Pride Cat: Racing for the Transgender District
By Zachary Morvant
We recently sat down with Alana Mari to talk about the third edition of the Pride Cat, an alleycat race she hosts during Pride month in San Francisco.
Tell us about Pride Cat. What is it?
Pride Cat is a fundraiser alleycat for queer people and allies benefiting the Transgender District in SF. For those who don’t know, an alleycat is a checkpoint race/scavenger hunt on bikes originating from bike messenger culture. Racers don’t know where they have to go until the race starts.
There is also an educational component to Pride Cat: every checkpoint is some kind of queer-related clue. Last year every checkpoint involved facts about transgender women who were pioneers in some way. This year I focused on queer-owned businesses around SF. At the end of the race, during the podium ceremony, they also shared a little bit about what they learned.
Pride Cat racers gather in Dolores Park. Photo: Richard Hoang / @rhoangphoto.
What’s Pride Cat’s origin story?
I was at my first alleycat a few years ago and fell in love with them. I love navigating and going fast with other people. Someone suggested I host one for Pride, and even though I was new to the scene, I got a lot of encouragement and support. That made me start thinking I could do this. Then I had the idea of making it a fundraiser for an organization that helps the LGBTQ+ community.
How did you find your beneficiary, the Transgender District?
I’d been aware of their work from following other queer groups. At the time, the Transgender District was seeking historic landmark status for the Tenderloin. I thought it’d be important to support the transgender community specifically because they’re the most at-risk in our community.
Another thing that appealed to me about the Transgender District is it is founded and led entirely by trans women of color. I wanted the organization we benefited to be run by people who are from and understand the needs of their community.
That’s awesome. How much have you raised for them so far?
This year, we raised just over $2,000. Combined with the previous two years, we’ve raised over $5,700 in total. Not bad for a local alleycat race!

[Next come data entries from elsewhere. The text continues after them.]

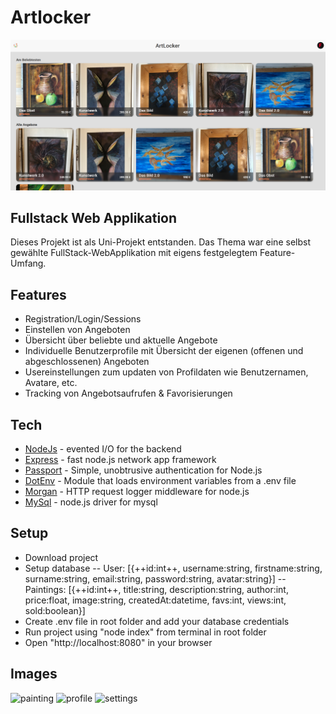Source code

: # Artlocker
![mainpage](https://github.com/Flashrex/ArtLocker/blob/master/public/readme/main.png?raw=true)

## Fullstack Web Applikation
Dieses Projekt ist als Uni-Projekt entstanden.
Das Thema war eine selbst gewählte FullStack-WebApplikation mit eigens festgelegtem Feature-Umfang.

## Features
- Registration/Login/Sessions
- Einstellen von Angeboten
- Übersicht über beliebte und aktuelle Angebote
- Individuelle Benutzerprofile mit Übersicht der eigenen (offenen und abgeschlossenen) Angeboten
- Usereinstellungen zum updaten von Profildaten wie Benutzernamen, Avatare, etc.
- Tracking von Angebotsaufrufen & Favorisierungen

## Tech

- [NodeJs](https://nodejs.org/en/) - evented I/O for the backend
- [Express](https://expressjs.com/) - fast node.js network app framework
- [Passport](https://www.passportjs.org/) - Simple, unobtrusive authentication for Node.js
- [DotEnv](https://www.npmjs.com/package/dotenv) - Module that loads environment variables from a .env file
- [Morgan](https://www.npmjs.com/package/morgan) - HTTP request logger middleware for node.js
- [MySql](https://www.npmjs.com/package/mysql) - node.js driver for mysql

## Setup

- Download project
- Setup database
-- User: [{++id:int++, username:string, firstname:string, surname:string, email:string, password:string, avatar:string}]
-- Paintings: [{++id:int++, title:string, description:string, author:int, price:float, image:string, createdAt:datetime, favs:int, views:int, sold:boolean}]
- Create .env file in root folder and add your database credentials
- Run project using "node index" from terminal in root folder
- Open "http://localhost:8080" in your browser

## Images
![painting](https://github.com/Flashrex/ArtLocker/tree/master/public/readme/painting.png?raw=true)
![profile](https://github.com/Flashrex/ArtLocker/tree/master/public/readme/profile.png?raw=true)
![settings](https://github.com/Flashrex/ArtLocker/tree/master/public/readme/settings.png?raw=true)

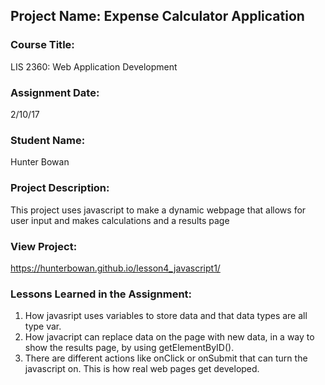 ## Project Name:  Expense Calculator Application

### Course Title:
LIS 2360:  Web Application Development

### Assignment Date:  
2/10/17

### Student Name:  
Hunter Bowan

### Project Description:
This project uses javascript to make a dynamic webpage that allows for user input and makes calculations and a results page

### View Project:
https://hunterbowan.github.io/lesson4_javascript1/

### Lessons Learned in the Assignment:
1. How javasript uses variables to store data and that data types are all type var.
2. How javacript can replace data on the page with new data, in a way to show the results page, by using getElementByID().
3. There are different actions like onClick or onSubmit that can turn the javascript on. This is how real web pages get developed.

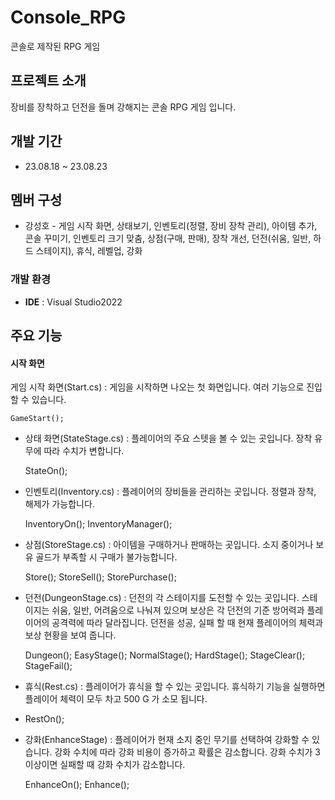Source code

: # Console_RPG
콘솔로 제작된 RPG 게임

## 프로젝트 소개
장비를 장착하고 던전을 돌며 강해지는 콘솔 RPG 게임 입니다.

## 개발 기간
* 23.08.18 ~ 23.08.23

## 멤버 구성
- 강성호 - 게임 시작 화면, 상태보기, 인벤토리(정렬, 장비 장착 관리), 아이템 추가, 콘솔 꾸미기, 인벤토리 크기 맞춤, 상점(구매, 판매),
  장착 개선, 던전(쉬움, 일반, 하드 스테이지), 휴식, 레벨업, 강화

### 개발 환경
- **IDE** : Visual Studio2022

## 주요 기능

#### 시작 화면
게임 시작 화면(Start.cs) : 게임을 시작하면 나오는 첫 화면입니다. 여러 기능으로 진입할 수 있습니다.

    GameStart();

- 상태 화면(StateStage.cs) : 플레이어의 주요 스텟을 볼 수 있는 곳입니다. 장착 유무에 따라 수치가 변합니다.
  
    StateOn();
  
- 인벤토리(Inventory.cs) : 플레이어의 장비들을 관리하는 곳입니다. 정렬과 장착, 해제가 가능합니다.
  
    InventoryOn(); InventoryManager();

- 상점(StoreStage.cs) : 아이템을 구매하거나 판매하는 곳입니다. 소지 중이거나 보유 골드가 부족할 시 구매가 불가능합니다.
  
    Store(); StoreSell(); StorePurchase();
  
- 던전(DungeonStage.cs) : 던전의 각 스테이지를 도전할 수 있는 곳입니다. 스테이지는 쉬움, 일반, 어려움으로 나눠져 있으며 보상은 각 
  던전의 기준 방어력과 플레이어의 공격력에 따라 달라집니다. 던전을 성공, 실패 할 때 현재 플레이어의 체력과 보상 현황을 보여 줍니다.
  
    Dungeon(); EasyStage(); NormalStage(); HardStage(); StageClear(); StageFail();
  
- 휴식(Rest.cs) : 플레이어가 휴식을 할 수 있는 곳입니다. 휴식하기 기능을 실행하면 플레이어 체력이 모두 차고 500 G 가 소모 됩니다.
- 
    RestOn();
  
- 강화(EnhanceStage) : 플레이어가 현재 소지 중인 무기를 선택하여 강화할 수 있습니다. 강화 수치에 따라 강화 비용이 증가하고 확률은   감소합니다. 강화 수치가 3 이상이면 실패할 때 강화 수치가 감소합니다.
  
    EnhanceOn(); Enhance();
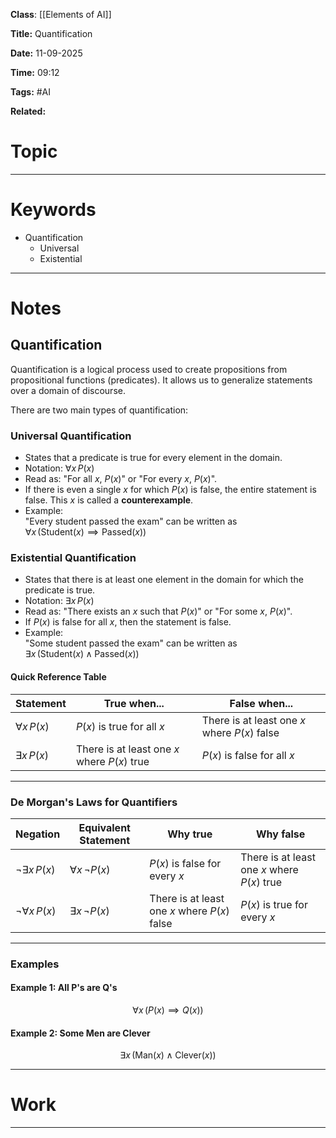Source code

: 
**Class**:  [[Elements of AI]]

**Title:** Quantification

**Date:** 11-09-2025

**Time:** 09:12

**Tags:** #AI 

**Related:**
# Topic

---

# Keywords

- Quantification
    - Universal
    - Existential

--- 
# Notes

## Quantification

Quantification is a logical process used to create propositions from propositional functions (predicates). It allows us to generalize statements over a domain of discourse.

There are two main types of quantification:

### Universal Quantification

- States that a predicate is true for every element in the domain.
- Notation: $\forall x \, P(x)$
- Read as: "For all $x$, $P(x)$" or "For every $x$, $P(x)$".  
- If there is even a single $x$ for which $P(x)$ is false, the entire statement is false. This $x$ is called a **counterexample**.
- Example:  
  "Every student passed the exam" can be written as  
  $\forall x \, (\text{Student}(x) \implies \text{Passed}(x))$

### Existential Quantification

- States that there is at least one element in the domain for which the predicate is true.
- Notation: $\exists x \, P(x)$
- Read as: "There exists an $x$ such that $P(x)$" or "For some $x$, $P(x)$".
- If $P(x)$ is false for all $x$, then the statement is false.
- Example:  
  "Some student passed the exam" can be written as  
  $\exists x \, (\text{Student}(x) \land \text{Passed}(x))$

#### Quick Reference Table

| Statement            | True when...                               | False when...                                |
|----------------------|--------------------------------------------|----------------------------------------------|
| $\forall x \, P(x)$  | $P(x)$ is true for all $x$                 | There is at least one $x$ where $P(x)$ false |
| $\exists x \, P(x)$  | There is at least one $x$ where $P(x)$ true| $P(x)$ is false for all $x$                  |

---

### De Morgan's Laws for Quantifiers

| Negation                  | Equivalent Statement        | Why true                                      | Why false                                   |
|---------------------------|----------------------------|-----------------------------------------------|---------------------------------------------|
| $\neg \exists x \, P(x)$  | $\forall x \, \neg P(x)$   | $P(x)$ is false for every $x$                 | There is at least one $x$ where $P(x)$ true |
| $\neg \forall x \, P(x)$  | $\exists x \, \neg P(x)$   | There is at least one $x$ where $P(x)$ false  | $P(x)$ is true for every $x$                |

---

### Examples

#### Example 1: All P's are Q's
$$
\forall x \, (P(x) \implies Q(x))
$$

#### Example 2: Some Men are Clever
$$
\exists x \, (\text{Man}(x) \land \text{Clever}(x))
$$

---

# Work


---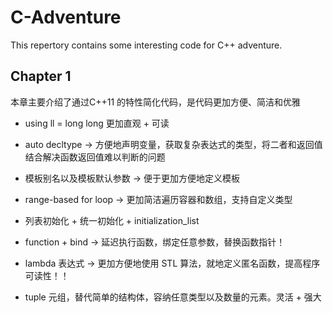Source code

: # C-Adventure
This repertory contains some interesting code for C++ adventure.

## Chapter 1

本章主要介绍了通过C++11 的特性简化代码，是代码更加方便、简洁和优雅

- using ll = long long 更加直观 + 可读

- auto decltype -> 方便地声明变量，获取复杂表达式的类型，将二者和返回值结合解决函数返回值难以判断的问题
- 模板别名以及模板默认参数 -> 便于更加方便地定义模板
- range-based for loop -> 更加简洁遍历容器和数组，支持自定义类型
- 列表初始化 + 统一初始化 + initialization_list
- function + bind -> 延迟执行函数，绑定任意参数，替换函数指针！
- lambda 表达式 -> 更加方便地使用 STL 算法，就地定义匿名函数，提高程序可读性！！
- tuple 元组，替代简单的结构体，容纳任意类型以及数量的元素。灵活 + 强大

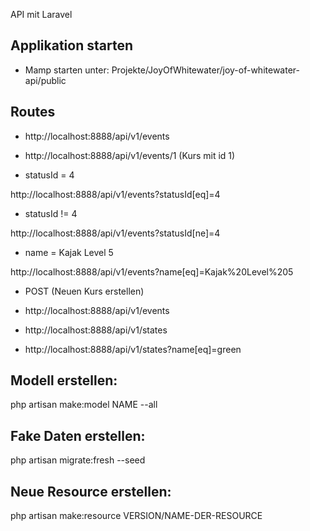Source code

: API mit Laravel


## Applikation starten
- Mamp starten unter:  Projekte/JoyOfWhitewater/joy-of-whitewater-api/public


## Routes
- http://localhost:8888/api/v1/events
- http://localhost:8888/api/v1/events/1 (Kurs mit id 1)


- statusId = 4 

http://localhost:8888/api/v1/events?statusId[eq]=4
- statusId != 4

http://localhost:8888/api/v1/events?statusId[ne]=4

- name = Kajak Level 5

http://localhost:8888/api/v1/events?name[eq]=Kajak%20Level%205

- POST (Neuen Kurs erstellen)
- http://localhost:8888/api/v1/events

- http://localhost:8888/api/v1/states
- http://localhost:8888/api/v1/states?name[eq]=green




## Modell erstellen:
php artisan make:model NAME --all

## Fake Daten erstellen:
php artisan migrate:fresh --seed

## Neue Resource erstellen:
php artisan make:resource VERSION/NAME-DER-RESOURCE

What’s your favorite thing about Pride Cat?
I think my favorite thing is that we bring people together from so many different backgrounds. A lot of people come together through bikes, also queerness or being an ally. It’s cool to see so many different people from the bike community mingle: messengers, commuters, professional racers and see them come together for a good cause.

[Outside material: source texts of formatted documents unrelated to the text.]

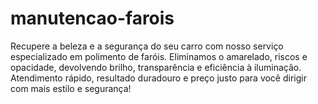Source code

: # manutencao-farois
Recupere a beleza e a segurança do seu carro com nosso serviço especializado em polimento de faróis. Eliminamos o amarelado, riscos e opacidade, devolvendo brilho, transparência e eficiência à iluminação. Atendimento rápido, resultado duradouro e preço justo para você dirigir com mais estilo e segurança!
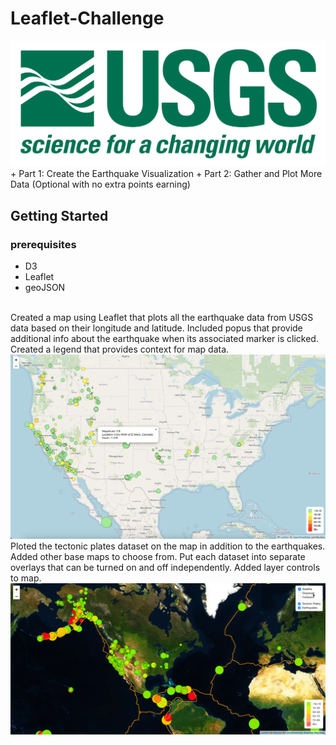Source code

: # Leaflet-Challenge
<img src='Images/1-Logo.png'/>
+ Part 1: Create the Earthquake Visualization
+ Part 2: Gather and Plot More Data (Optional with no extra points earning)

## Getting Started
### prerequisites
+ D3
+ Leaflet
+ geoJSON

<br>
Created a map using Leaflet that plots all the earthquake data from USGS data based on their longitude and latitude. Included popus that provide additional info about the earthquake when its associated marker is clicked. Created a legend that provides context for map data.
<img src='Images/Home.png'/>


<br>
Ploted the tectonic plates dataset on the map in addition to the earthquakes.
Added other base maps to choose from.
Put each dataset into separate overlays that can be turned on and off independently.
Added layer controls to map.
<img src='Images/5-Advanced.png'/>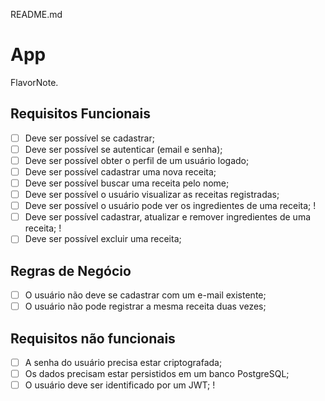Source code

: README.md

# App

FlavorNote.

## Requisitos Funcionais

- [ ] Deve ser possível se cadastrar;
- [ ] Deve ser possível se autenticar (email e senha);
- [ ] Deve ser possível obter o perfil de um usuário logado;
- [ ] Deve ser possível cadastrar uma nova receita;
- [ ] Deve ser possível buscar uma receita pelo nome;
- [ ] Deve ser possível o usuário visualizar as receitas registradas;
- [ ] Deve ser possível o usuário pode ver os ingredientes de uma receita; !
- [ ] Deve ser possível cadastrar, atualizar e remover ingredientes de uma receita; !
- [ ] Deve ser possível excluir uma receita;

## Regras de Negócio

- [ ] O usuário não deve se cadastrar com um e-mail existente;
- [ ] O usuário não pode registrar a mesma receita duas vezes;
 
## Requisitos não funcionais

- [ ] A senha do usuário precisa estar criptografada;
- [ ] Os dados precisam estar persistidos em um banco PostgreSQL;
- [ ] O usuário deve ser identificado por um JWT; !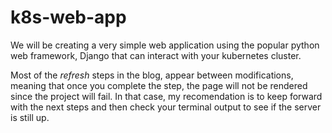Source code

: # k8s-web-app
We will be creating a very simple web application using the popular python web framework, Django that can interact with your kubernetes cluster.

Most of the _refresh_ steps in the blog, appear between modifications, meaning that once you complete the step, the page will not be rendered since the project will fail. In that case, my recomendation is to keep forward with the next steps and then check your terminal output to see if the server is still up.
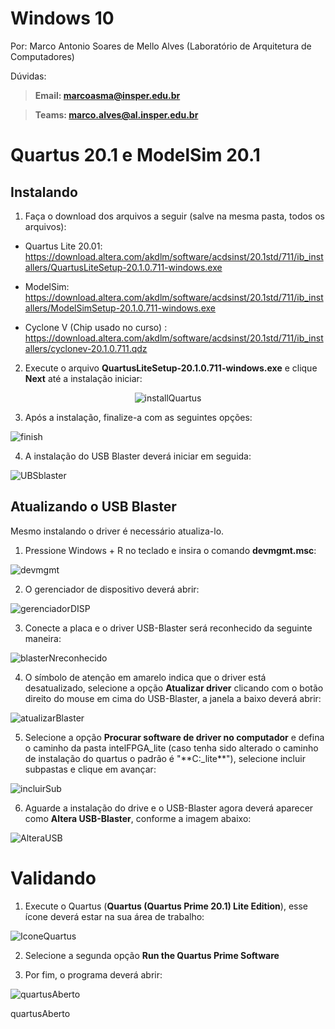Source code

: Windows 10
==========

Por: Marco Antonio Soares de Mello Alves (Laboratório de Arquitetura de
Computadores)

Dúvidas:

> **Email: marcoasma@insper.edu.br**

> **Teams: marco.alves@al.insper.edu.br**

Quartus 20.1 e ModelSim 20.1
============================

Instalando
----------

1.  Faça o download dos arquivos a seguir (salve na mesma pasta, todos
    os arquivos):

-   Quartus Lite 20.01:
    https://download.altera.com/akdlm/software/acdsinst/20.1std/711/ib_installers/QuartusLiteSetup-20.1.0.711-windows.exe

-   ModelSim:
    https://download.altera.com/akdlm/software/acdsinst/20.1std/711/ib_installers/ModelSimSetup-20.1.0.711-windows.exe

-   Cyclone V (Chip usado no curso) :
    https://download.altera.com/akdlm/software/acdsinst/20.1std/711/ib_installers/cyclonev-20.1.0.711.qdz

2.  Execute o arquivo **QuartusLiteSetup-20.1.0.711-windows.exe** e
    clique **Next** até a instalação iniciar:

<center>
    
![installQuartus](imgs/installQuartus.png?style=centerme)
    
</center>


3.  Após a instalação, finalize-a com as seguintes opções:

![finish](imgs/finish.png)



4.  A instalação do USB Blaster deverá iniciar em seguida:

![UBSblaster](imgs/UBSblaster.png)



Atualizando o USB Blaster
-------------------------

Mesmo instalando o driver é necessário atualiza-lo.

1.  Pressione Windows + R no teclado e insira o comando **devmgmt.msc**:

![devmgmt](imgs/devmgmt.png)



2.  O gerenciador de dispositivo deverá abrir:

![gerenciadorDISP](imgs/gerenciadorDISP.png)



3.  Conecte a placa e o driver USB-Blaster será reconhecido da seguinte
    maneira:

![blasterNreconhecido](imgs/blasterNreconhecido.png)



4.  O símbolo de atenção em amarelo indica que o driver está
    desatualizado, selecione a opção **Atualizar driver** clicando com o
    botão direito do mouse em cima do USB-Blaster, a janela a baixo
    deverá abrir:

![atualizarBlaster](imgs/atualizarBlaster.png)



5.  Selecione a opção **Procurar software de driver no computador** e
    defina o caminho da pasta intelFPGA\_lite (caso tenha sido alterado
    o caminho de instalação do quartus o padrão é "\*\*C:\_lite\*\*"),
    selecione incluir subpastas e clique em avançar:

![incluirSub](imgs/incluirSub.png)



6.  Aguarde a instalação do drive e o USB-Blaster agora deverá aparecer
    como **Altera USB-Blaster**, conforme a imagem abaixo:

![AlteraUSB](imgs/AlteraUSB.png)



Validando
=========

1.  Execute o Quartus (**Quartus (Quartus Prime 20.1) Lite Edition**),
    esse ícone deverá estar na sua área de trabalho:

![IconeQuartus](imgs/IconeQuartus.png)



2.  Selecione a segunda opção **Run the Quartus Prime Software**

3.  Por fim, o programa deverá abrir:

![quartusAberto](imgs/quartusAberto.png)

quartusAberto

Organizing an event like this is never easy. What’s your biggest challenge?
This year I realized I struggle with delegating. This is not just a one-person job. So I made an effort to recruit volunteers earlier on. Every year I learn something to help make it a little smoother, a little better and I’m looking forward to applying those learnings to next year and work closer with whoever wants to get more involved and take on more of the planning of it with me.

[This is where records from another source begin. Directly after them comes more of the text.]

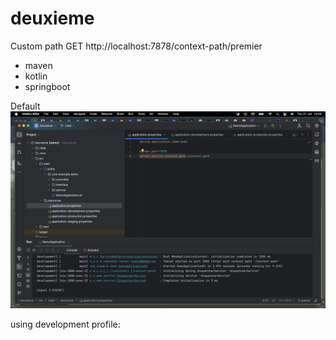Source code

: # deuxieme

Custom path
GET http://localhost:7878/context-path/premier

- maven
- kotlin
- springboot

Default
<img src="/img/Screenshot 2024-06-27 at 14.00.39.png">


using development profile:
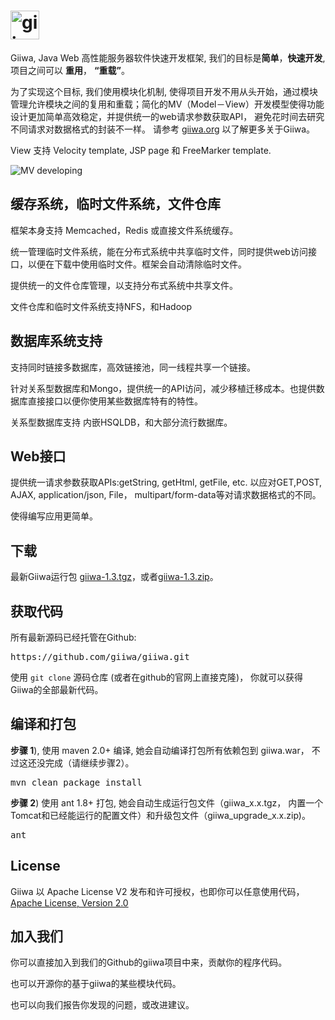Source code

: <h1><img height='46' src="http://giiwa.org/images/giiwa.png" alt="giiwa"/></h1>
<p>Giiwa, Java Web 高性能服务器软件快速开发框架, 我们的目标是<strong>简单</strong>，<strong>快速开发</strong>, 项目之间可以 <strong>重用</strong>， <strong>“重载”</strong>。</p>
<p>为了实现这个目标, 我们使用模块化机制, 使得项目开发不用从头开始，通过模块管理允许模块之间的复用和重载；简化的MV（Model－View）开发模型使得功能设计更加简单高效稳定，并提供统一的web请求参数获取API， 避免花时间去研究不同请求对数据格式的封装不一样。 请参考 <a href="http://giiwa.org">giiwa.org</a> 以了解更多关于Giiwa。</p>
<p>View 支持 Velocity template, JSP page 和 FreeMarker template.</p>
<p><img src="http://giiwa.org/docs/images/mv.png" alt="MV developing"/></p>

<h2>缓存系统，临时文件系统，文件仓库</h2>
<p>框架本身支持 Memcached，Redis 或直接文件系统缓存。</p>
<p>统一管理临时文件系统，能在分布式系统中共享临时文件，同时提供web访问接口，以便在下载中使用临时文件。框架会自动清除临时文件。</p>
<p>提供统一的文件仓库管理，以支持分布式系统中共享文件。</p>
<p>文件仓库和临时文件系统支持NFS，和Hadoop</p>

<h2>数据库系统支持</h2>
<p>支持同时链接多数据库，高效链接池，同一线程共享一个链接。</p>
<p>针对关系型数据库和Mongo，提供统一的API访问，减少移植迁移成本。也提供数据库直接接口以便你使用某些数据库特有的特性。</p>
<p>关系型数据库支持 内嵌HSQLDB，和大部分流行数据库。</p>

<h2>Web接口</h2>
<p>提供统一请求参数获取APIs:getString, getHtml, getFile, etc. 以应对GET,POST, AJAX, application/json, File， multipart/form-data等对请求数据格式的不同。</p>
<p>使得编写应用更简单。</p>

<h2>下载</h2>
<p>最新Giiwa运行包 <a href="http://giiwa.org/archive/giiwa-1.3.tgz">giiwa-1.3.tgz</a>，或者<a href="http://giiwa.org/archive/giiwa-1.3.zip">giiwa-1.3.zip</a>。</p>

<h2>获取代码</h2>
<p>所有最新源码已经托管在Github:</p>
<pre>https://github.com/giiwa/giiwa.git</pre>
<p>使用 <code>git clone</code> 源码仓库 (或者在github的官网上直接克隆)， 你就可以获得Giiwa的全部最新代码。</p>

<h2>编译和打包</h2>
<p><strong>步骤 1</strong>), 使用 maven 2.0+ 编译, 她会自动编译打包所有依赖包到 giiwa.war， 不过这还没完成（请继续步骤2）。</p>
<pre>mvn clean package install</pre>
<p><strong>步骤 2</strong>) 使用 ant 1.8+ 打包, 她会自动生成运行包文件（giiwa_x.x.tgz， 内置一个Tomcat和已经能运行的配置文件）和升级包文件（giiwa_upgrade_x.x.zip)。<p>
<pre>ant</pre>

<h2>License</h2>
<p>Giiwa 以 Apache License V2 发布和许可授权，也即你可以任意使用代码， <a href="http://www.apache.org/licenses/LICENSE-2.0.html">Apache License, Version 2.0</a></p>

<h2>加入我们</h2>
<p>你可以直接加入到我们的Github的giiwa项目中来，贡献你的程序代码。</p>
<p>也可以开源你的基于giiwa的某些模块代码。</p>
<p>也可以向我们报告你发现的问题，或改进建议。</p>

Race organizer Alana Mari announces the winners. Photos: Richard Hoang / @rhoangphoto.
What are your goals for the future of Pride Cat?
I don’t think I have any big goals in terms of scaling it. I’ve been very happy with it. I think keeping it among the people, for the people, is the most important part to me. That said, I’ve played with the idea of a company potentially matching what we raise. That’d be a cool thing to pursue. If you know any that might be interested, please reach out!
What do you think about the UCI’s (Union Cycliste Internationale, bike racing’s global governing body) decision regarding gender categorization?
Highly disappointing but not entirely unexpected. I think that’s a lot of people’s response at the moment. It’s really tough when it seems like they already decided the solutions they want to find, and are now finding the “science” to back up their transphobia.
But some people — especially some trans people I know — their heart is in racing. And this is a huge step back. It goes against the International Olympic Committee’s guidelines for inclusion in sport.
How can race promoters be more inclusive in this regard?
I think language is important. Not naming fields just “men’s” or “women’s” can signal a queer-inclusive environment. But there’s a dance you sometimes have to do; I have personally experienced being barred from using WTFNB (Women, Trans, Femme, Non-Binary) in my promotional materials for USA Cycling races.
I think the underground racing scene has always been more inclusive by nature. Alleycats, events like Mission Crit, tracklocross, even the track has a lot of potential. Anything that doesn’t have to use the UCI or its structures gives us more freedom, and helps us get more people on bikes, which is the real goal in my opinion.